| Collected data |

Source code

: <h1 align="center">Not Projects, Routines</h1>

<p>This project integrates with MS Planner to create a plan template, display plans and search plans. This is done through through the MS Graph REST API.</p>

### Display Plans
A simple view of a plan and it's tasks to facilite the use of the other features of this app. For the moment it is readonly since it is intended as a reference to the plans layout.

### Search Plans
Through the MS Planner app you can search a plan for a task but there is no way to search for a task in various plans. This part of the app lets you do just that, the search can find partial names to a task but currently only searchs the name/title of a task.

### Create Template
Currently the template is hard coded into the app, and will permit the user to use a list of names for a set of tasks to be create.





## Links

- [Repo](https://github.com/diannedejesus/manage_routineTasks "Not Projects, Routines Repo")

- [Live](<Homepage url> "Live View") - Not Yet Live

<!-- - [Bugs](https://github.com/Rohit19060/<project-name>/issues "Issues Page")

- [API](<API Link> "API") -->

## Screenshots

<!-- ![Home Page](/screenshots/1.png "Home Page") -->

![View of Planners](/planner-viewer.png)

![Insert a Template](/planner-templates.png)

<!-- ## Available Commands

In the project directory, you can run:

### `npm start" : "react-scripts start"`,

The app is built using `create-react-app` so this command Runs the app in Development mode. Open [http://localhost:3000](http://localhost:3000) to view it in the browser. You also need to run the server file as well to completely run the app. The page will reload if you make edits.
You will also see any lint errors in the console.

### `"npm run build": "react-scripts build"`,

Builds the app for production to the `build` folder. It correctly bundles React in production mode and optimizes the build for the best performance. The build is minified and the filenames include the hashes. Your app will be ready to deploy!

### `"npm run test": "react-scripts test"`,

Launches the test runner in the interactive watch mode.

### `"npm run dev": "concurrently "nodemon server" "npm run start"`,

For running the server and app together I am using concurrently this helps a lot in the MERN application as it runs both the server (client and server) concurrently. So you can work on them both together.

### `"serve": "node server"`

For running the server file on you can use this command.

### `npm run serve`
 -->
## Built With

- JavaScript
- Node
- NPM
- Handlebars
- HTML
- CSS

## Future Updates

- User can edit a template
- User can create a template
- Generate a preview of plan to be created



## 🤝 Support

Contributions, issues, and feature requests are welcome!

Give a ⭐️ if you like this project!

| Aim of the task |
Transcribe every record above so that nothing differs from the original.

| Exercise output |
Source code

: <h1 align="center">Not Projects, Routines</h1>

<p>This project integrates with MS Planner to create a plan template, display plans and search plans. This is done through through the MS Graph REST API.</p>

### Display Plans
A simple view of a plan and it's tasks to facilite the use of the other features of this app. For the moment it is readonly since it is intended as a reference to the plans layout.

### Search Plans
Through the MS Planner app you can search a plan for a task but there is no way to search for a task in various plans. This part of the app lets you do just that, the search can find partial names to a task but currently only searchs the name/title of a task.

### Create Template
Currently the template is hard coded into the app, and will permit the user to use a list of names for a set of tasks to be create.





## Links

- [Repo](https://github.com/diannedejesus/manage_routineTasks "Not Projects, Routines Repo")

- [Live](<Homepage url> "Live View") - Not Yet Live

<!-- - [Bugs](https://github.com/Rohit19060/<project-name>/issues "Issues Page")

- [API](<API Link> "API") -->

## Screenshots

<!-- ![Home Page](/screenshots/1.png "Home Page") -->

![View of Planners](/planner-viewer.png)

![Insert a Template](/planner-templates.png)

<!-- ## Available Commands

In the project directory, you can run:

### `npm start" : "react-scripts start"`,

The app is built using `create-react-app` so this command Runs the app in Development mode. Open [http://localhost:3000](http://localhost:3000) to view it in the browser. You also need to run the server file as well to completely run the app. The page will reload if you make edits.
You will also see any lint errors in the console.

### `"npm run build": "react-scripts build"`,

Builds the app for production to the `build` folder. It correctly bundles React in production mode and optimizes the build for the best performance. The build is minified and the filenames include the hashes. Your app will be ready to deploy!

### `"npm run test": "react-scripts test"`,

Launches the test runner in the interactive watch mode.

### `"npm run dev": "concurrently "nodemon server" "npm run start"`,

For running the server and app together I am using concurrently this helps a lot in the MERN application as it runs both the server (client and server) concurrently. So you can work on them both together.

### `"serve": "node server"`

For running the server file on you can use this command.

### `npm run serve`
 -->
## Built With

- JavaScript
- Node
- NPM
- Handlebars
- HTML
- CSS

## Future Updates

- User can edit a template
- User can create a template
- Generate a preview of plan to be created



## 🤝 Support

Contributions, issues, and feature requests are welcome!

Give a ⭐️ if you like this project!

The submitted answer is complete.